Roberto Martins, de 65 anos, não poupou esforços para realizar seu sonho: jogar com o clube paraense do qual é proprietário – Shouse Futsal –, na liga mais competitiva da modalidade no país. A aventura de se expor em quadra em idade avançada lhe rendeu contestações, mas Roberto não se arrepende e projeta até entrar para o Guinness Book, o Livro dos Recordes.

Ray Nonato

Roberto Martins tem 65 anos e quer entrar para o Guinness Book. Foto: Ray Nonato

O jogador mais velho da Liga Nacional de Futsal é administrador da System House, uma empresa de tecnologia sediada em Belém, no Pará. Além da carreira empreendedora, Roberto se destacou em outra modalidade, o remo, e conquistou campeonatos locais, dos 17 aos 37 anos.
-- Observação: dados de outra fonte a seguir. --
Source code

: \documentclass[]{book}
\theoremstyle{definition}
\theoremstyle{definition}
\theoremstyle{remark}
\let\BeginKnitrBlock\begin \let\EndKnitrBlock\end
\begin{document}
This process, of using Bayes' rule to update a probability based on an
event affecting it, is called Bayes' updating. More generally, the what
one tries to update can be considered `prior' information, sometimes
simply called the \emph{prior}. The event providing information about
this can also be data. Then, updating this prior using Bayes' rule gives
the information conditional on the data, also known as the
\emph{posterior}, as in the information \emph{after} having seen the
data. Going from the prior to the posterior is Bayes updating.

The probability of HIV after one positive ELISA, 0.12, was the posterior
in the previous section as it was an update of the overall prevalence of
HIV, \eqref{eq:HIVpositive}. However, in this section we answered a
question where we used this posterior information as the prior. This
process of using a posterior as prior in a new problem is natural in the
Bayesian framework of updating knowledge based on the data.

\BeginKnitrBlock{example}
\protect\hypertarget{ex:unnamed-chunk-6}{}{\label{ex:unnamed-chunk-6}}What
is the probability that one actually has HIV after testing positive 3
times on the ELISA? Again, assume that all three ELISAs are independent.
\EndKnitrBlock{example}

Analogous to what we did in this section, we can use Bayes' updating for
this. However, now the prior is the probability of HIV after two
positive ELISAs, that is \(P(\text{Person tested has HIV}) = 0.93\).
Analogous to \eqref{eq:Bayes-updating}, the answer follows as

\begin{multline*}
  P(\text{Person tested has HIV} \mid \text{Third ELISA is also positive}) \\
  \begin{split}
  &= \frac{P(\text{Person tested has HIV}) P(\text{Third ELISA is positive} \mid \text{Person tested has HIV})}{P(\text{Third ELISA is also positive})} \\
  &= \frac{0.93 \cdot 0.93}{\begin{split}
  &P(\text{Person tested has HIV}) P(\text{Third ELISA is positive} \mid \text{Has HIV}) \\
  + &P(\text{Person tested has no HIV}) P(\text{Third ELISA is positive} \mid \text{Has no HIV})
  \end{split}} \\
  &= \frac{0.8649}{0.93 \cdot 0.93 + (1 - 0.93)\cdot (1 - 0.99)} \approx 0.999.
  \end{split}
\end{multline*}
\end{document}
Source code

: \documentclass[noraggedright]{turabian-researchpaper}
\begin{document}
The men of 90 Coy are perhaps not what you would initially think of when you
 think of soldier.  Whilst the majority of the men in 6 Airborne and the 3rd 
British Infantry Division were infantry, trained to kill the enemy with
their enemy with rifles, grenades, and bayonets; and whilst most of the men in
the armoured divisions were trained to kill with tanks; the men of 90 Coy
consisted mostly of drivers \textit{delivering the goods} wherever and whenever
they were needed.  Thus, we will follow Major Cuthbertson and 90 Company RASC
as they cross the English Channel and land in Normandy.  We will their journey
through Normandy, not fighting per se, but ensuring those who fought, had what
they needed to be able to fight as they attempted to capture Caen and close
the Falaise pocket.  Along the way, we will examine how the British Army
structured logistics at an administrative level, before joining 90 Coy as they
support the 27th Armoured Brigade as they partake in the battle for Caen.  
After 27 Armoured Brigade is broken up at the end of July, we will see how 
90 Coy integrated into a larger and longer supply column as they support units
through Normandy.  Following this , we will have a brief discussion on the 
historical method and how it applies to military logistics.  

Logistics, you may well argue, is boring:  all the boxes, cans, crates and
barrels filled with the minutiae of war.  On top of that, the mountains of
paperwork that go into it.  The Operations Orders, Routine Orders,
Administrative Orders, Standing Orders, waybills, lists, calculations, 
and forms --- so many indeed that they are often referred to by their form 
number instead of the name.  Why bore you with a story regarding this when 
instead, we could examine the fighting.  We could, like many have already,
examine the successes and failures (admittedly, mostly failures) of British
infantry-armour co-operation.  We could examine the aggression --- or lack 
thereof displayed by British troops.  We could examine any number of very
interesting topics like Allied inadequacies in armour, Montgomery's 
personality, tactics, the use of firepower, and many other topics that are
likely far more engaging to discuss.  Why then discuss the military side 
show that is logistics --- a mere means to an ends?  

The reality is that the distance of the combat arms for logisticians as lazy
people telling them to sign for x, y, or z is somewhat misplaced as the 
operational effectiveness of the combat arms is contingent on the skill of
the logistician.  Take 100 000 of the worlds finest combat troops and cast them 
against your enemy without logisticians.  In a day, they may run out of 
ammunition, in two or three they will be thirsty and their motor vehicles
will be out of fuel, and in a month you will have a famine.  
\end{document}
O fim da carreira nas águas gerou problemas a Roberto, que ficou parado por cinco anos e teve de conviver com o aumento de peso. Com ajuda de amigos e funcionários, ele decidiu formar a equipe de futsal do Shouse, uma adaptação do nome de sua empresa. “Não imaginava que fosse envolver tantos recursos financeiros, mas é bom cometer alguma loucura quando surge a possibilidade de realizar um sonho”, avaliou.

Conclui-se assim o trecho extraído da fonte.